◆ **TASK INSTRUCTIONS**
Pull every line of the entries that has the word "border".

◆ **ENTRIES SUPPLIED**
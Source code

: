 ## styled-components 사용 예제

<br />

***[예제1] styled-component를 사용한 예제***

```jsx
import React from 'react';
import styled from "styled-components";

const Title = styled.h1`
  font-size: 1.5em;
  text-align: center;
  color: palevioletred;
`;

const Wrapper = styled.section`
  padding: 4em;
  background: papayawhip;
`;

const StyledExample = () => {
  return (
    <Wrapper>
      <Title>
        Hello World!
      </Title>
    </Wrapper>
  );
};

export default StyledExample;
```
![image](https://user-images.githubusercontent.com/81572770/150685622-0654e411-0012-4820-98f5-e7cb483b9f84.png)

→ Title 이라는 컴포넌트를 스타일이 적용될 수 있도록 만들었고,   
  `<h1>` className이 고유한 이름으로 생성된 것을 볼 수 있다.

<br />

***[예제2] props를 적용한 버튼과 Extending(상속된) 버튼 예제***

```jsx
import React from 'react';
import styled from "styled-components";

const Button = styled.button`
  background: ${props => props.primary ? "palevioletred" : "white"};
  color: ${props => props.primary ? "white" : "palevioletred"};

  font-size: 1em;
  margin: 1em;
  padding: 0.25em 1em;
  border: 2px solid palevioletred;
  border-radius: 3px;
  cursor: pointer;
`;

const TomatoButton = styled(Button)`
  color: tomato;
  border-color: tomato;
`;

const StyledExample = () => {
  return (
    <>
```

◆ **OUTPUT**
  border: 2px solid palevioletred;
  border-radius: 3px;
  border-color: tomato;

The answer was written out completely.